Two billiard balls of equal mass undergo a perfectly elastic head-on collision. One balls initial velocity was 2.00 i m/s and the other ball's initial velocity was - 3.00 i m/s. What are the velocities of both balls after the collision?

0.5m/s both moving in the negative x direction.

Explanation:

Using the law of conservation of momentum which states that the sum of momentum of bodies before collision is equal to the sum of momentum of bodies after collision.
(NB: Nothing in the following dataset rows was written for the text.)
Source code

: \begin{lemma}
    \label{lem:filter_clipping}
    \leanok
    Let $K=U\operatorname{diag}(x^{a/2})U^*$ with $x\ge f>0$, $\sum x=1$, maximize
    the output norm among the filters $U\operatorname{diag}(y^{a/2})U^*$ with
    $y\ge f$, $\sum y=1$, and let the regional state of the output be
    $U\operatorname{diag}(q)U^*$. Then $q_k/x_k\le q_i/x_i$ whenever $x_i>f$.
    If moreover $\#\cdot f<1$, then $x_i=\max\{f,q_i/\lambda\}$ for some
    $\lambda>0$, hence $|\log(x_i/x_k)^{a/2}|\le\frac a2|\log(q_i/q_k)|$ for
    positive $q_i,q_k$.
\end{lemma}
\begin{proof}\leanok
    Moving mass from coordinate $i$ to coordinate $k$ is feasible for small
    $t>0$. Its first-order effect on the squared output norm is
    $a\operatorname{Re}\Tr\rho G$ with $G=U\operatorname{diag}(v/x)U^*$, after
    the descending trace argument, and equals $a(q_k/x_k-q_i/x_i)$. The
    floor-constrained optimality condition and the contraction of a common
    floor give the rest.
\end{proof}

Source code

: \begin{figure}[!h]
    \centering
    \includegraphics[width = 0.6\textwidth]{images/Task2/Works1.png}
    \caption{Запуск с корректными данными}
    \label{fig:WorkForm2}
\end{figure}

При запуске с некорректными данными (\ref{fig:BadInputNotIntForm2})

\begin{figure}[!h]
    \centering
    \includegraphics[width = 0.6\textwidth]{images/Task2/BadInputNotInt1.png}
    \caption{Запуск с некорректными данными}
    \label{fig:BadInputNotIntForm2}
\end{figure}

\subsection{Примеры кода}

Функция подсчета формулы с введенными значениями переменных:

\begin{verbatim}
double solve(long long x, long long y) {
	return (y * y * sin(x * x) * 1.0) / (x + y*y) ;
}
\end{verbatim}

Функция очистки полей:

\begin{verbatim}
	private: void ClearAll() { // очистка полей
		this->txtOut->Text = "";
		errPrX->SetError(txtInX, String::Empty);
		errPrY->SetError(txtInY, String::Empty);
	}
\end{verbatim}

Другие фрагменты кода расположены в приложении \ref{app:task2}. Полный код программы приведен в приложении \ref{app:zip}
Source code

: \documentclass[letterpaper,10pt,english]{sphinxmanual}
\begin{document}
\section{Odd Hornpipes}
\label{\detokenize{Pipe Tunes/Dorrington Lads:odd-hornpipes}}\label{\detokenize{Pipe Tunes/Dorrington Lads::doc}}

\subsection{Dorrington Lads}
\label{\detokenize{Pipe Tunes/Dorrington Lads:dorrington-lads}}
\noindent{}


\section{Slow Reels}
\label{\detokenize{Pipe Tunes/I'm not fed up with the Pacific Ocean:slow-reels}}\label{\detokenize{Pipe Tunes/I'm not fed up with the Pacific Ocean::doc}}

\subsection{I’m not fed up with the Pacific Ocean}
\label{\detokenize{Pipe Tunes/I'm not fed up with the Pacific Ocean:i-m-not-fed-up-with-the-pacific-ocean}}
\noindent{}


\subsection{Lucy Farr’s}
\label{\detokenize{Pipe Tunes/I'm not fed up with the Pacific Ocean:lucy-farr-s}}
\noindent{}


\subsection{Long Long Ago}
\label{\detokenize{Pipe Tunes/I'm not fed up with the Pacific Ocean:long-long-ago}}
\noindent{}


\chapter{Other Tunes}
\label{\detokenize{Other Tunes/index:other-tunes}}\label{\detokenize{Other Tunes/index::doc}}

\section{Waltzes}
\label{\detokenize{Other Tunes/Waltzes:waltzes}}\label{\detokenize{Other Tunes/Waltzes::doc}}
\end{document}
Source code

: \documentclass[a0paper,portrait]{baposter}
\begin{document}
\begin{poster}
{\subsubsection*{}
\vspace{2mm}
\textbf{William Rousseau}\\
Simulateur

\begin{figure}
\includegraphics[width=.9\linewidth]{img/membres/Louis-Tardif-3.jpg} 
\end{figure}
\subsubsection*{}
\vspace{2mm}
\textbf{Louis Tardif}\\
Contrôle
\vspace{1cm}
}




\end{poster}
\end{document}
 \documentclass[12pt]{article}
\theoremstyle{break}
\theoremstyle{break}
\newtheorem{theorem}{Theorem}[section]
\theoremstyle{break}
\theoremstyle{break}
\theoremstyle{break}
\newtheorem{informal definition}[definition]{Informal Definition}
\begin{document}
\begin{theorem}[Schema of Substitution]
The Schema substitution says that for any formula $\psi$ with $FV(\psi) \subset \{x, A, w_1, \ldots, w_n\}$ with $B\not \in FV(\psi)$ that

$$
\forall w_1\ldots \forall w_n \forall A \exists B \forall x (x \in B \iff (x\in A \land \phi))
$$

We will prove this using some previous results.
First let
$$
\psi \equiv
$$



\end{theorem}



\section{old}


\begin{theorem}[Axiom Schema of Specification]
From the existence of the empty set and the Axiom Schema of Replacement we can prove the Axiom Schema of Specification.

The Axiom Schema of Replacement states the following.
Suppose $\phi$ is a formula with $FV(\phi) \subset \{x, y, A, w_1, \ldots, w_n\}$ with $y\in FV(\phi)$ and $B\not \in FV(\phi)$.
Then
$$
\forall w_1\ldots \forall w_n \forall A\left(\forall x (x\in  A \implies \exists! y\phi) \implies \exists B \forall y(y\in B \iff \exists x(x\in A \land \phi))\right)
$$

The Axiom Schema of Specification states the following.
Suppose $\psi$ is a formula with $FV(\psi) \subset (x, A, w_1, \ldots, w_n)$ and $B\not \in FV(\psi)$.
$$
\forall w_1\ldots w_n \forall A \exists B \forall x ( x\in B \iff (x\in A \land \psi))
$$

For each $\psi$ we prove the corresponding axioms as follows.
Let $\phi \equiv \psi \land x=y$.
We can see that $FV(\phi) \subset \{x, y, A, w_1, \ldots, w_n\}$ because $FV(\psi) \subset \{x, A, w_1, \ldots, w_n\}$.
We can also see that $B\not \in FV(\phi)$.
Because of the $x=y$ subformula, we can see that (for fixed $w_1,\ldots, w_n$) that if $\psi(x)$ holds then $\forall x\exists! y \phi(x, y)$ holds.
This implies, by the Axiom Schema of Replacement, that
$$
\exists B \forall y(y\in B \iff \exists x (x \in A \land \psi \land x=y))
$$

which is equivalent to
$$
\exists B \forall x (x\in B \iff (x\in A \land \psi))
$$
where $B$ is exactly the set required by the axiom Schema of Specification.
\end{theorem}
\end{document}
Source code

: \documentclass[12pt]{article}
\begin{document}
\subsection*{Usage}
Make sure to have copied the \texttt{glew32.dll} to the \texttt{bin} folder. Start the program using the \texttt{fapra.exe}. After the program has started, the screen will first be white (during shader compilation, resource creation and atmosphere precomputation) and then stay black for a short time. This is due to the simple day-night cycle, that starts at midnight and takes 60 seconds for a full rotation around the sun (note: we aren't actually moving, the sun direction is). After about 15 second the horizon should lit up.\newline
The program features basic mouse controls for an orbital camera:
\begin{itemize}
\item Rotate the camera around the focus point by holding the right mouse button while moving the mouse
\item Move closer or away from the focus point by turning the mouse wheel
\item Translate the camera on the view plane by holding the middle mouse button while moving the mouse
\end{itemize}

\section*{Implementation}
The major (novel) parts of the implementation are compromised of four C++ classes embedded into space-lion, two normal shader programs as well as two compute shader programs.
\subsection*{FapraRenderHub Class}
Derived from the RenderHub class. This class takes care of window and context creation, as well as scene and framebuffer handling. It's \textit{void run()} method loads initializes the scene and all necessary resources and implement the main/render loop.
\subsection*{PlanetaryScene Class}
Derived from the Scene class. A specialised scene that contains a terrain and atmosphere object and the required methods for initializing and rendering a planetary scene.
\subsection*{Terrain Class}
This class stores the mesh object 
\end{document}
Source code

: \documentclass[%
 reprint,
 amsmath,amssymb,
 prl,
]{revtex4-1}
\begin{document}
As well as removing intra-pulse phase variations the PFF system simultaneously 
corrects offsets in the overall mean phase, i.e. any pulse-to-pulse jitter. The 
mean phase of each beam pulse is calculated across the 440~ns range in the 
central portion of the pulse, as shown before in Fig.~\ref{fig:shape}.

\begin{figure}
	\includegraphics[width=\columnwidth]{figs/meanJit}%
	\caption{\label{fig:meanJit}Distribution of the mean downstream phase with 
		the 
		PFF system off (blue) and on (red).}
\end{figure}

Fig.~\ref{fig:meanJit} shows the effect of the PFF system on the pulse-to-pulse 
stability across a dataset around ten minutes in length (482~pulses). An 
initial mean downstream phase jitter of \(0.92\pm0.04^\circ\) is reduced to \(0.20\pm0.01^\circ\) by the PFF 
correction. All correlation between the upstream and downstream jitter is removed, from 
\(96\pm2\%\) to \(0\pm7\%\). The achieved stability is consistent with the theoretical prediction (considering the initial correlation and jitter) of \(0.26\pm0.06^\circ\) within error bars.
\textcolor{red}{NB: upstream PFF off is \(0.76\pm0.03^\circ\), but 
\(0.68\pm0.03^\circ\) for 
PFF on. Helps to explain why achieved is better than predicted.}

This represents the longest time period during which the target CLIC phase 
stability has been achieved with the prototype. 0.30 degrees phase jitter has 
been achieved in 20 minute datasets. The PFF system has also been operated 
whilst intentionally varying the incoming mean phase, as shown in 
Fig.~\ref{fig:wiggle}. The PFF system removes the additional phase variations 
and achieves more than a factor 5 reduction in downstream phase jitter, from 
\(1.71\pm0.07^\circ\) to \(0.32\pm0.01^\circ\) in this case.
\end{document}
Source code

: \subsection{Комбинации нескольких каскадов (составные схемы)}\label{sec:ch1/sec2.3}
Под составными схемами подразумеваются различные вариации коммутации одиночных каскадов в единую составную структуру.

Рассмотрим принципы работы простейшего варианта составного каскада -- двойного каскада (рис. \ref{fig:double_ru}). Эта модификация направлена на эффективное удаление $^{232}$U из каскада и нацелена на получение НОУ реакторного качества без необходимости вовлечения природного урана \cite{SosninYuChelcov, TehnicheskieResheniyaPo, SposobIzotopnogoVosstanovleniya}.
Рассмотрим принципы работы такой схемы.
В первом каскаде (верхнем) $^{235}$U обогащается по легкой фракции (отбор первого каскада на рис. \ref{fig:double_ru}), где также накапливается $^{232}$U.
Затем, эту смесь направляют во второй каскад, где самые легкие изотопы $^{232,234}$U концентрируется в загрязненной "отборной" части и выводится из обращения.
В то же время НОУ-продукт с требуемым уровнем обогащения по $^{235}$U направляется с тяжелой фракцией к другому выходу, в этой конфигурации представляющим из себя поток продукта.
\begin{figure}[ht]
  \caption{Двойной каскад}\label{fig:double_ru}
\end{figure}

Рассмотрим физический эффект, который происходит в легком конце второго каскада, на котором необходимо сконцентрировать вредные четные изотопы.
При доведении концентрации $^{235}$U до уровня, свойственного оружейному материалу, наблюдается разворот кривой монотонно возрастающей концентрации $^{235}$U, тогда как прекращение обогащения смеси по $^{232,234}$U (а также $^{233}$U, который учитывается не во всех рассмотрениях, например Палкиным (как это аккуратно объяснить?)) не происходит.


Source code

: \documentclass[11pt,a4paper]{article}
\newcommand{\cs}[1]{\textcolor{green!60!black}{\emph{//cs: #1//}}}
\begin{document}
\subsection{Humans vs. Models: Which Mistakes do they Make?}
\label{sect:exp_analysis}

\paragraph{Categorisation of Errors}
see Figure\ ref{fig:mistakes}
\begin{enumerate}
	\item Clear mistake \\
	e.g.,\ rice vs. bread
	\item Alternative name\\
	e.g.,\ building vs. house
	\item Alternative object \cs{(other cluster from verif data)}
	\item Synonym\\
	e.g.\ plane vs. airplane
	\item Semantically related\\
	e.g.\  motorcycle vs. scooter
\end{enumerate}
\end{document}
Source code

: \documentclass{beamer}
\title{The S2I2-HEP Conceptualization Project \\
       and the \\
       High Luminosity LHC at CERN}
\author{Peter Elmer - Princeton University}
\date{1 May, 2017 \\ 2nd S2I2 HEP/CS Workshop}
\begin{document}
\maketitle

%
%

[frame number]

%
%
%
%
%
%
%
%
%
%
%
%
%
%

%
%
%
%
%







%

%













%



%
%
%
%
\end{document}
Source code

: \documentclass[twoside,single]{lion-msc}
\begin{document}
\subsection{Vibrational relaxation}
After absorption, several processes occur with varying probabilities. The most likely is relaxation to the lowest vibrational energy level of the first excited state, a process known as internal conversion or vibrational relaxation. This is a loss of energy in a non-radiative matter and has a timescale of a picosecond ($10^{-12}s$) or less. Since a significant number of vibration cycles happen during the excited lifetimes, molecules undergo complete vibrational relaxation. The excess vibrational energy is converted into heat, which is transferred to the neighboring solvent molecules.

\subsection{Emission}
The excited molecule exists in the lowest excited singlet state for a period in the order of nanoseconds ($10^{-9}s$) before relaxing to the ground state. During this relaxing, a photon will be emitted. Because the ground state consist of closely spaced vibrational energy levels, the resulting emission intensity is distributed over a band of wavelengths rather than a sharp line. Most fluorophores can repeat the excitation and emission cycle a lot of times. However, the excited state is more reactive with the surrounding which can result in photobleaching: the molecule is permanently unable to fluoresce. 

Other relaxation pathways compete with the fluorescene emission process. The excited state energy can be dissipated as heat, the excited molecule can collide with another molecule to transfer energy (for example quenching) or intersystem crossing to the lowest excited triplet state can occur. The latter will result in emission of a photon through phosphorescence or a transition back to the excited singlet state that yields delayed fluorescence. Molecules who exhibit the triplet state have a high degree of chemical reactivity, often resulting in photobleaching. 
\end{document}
The two bodies moves with a common velocity after collision.

Momentum = mass * velocity

Given two billiard balls of equal mass

For the ball of mass M1 moving with velocity of 2.00m/s, its momentum before collision is expressed as:

Momentum = M1 * 2

= 2M1

For the ball of mass M2 moving with velocity of - 3m/s, its momentum before collision is expressed as:

Momentum = M2 * (-3)

= - 3M2

Momentum of the bodies after collision is expressed as:

Momentum = (M1+M2) V where v is the common velocity.

Using the principle above:

2M1-3M2 = (M1+M2) V

Since the two balls have equal masses, M1 = M2 = M the equation becomes;

2M-3M = (M+M) V

-M = 2MV

-1 = 2V

V = - 1/2

V = - 0.5im/s

The velocities of the balls after collision is the same and is equal to 0.5m/s both moving in the negative x direction.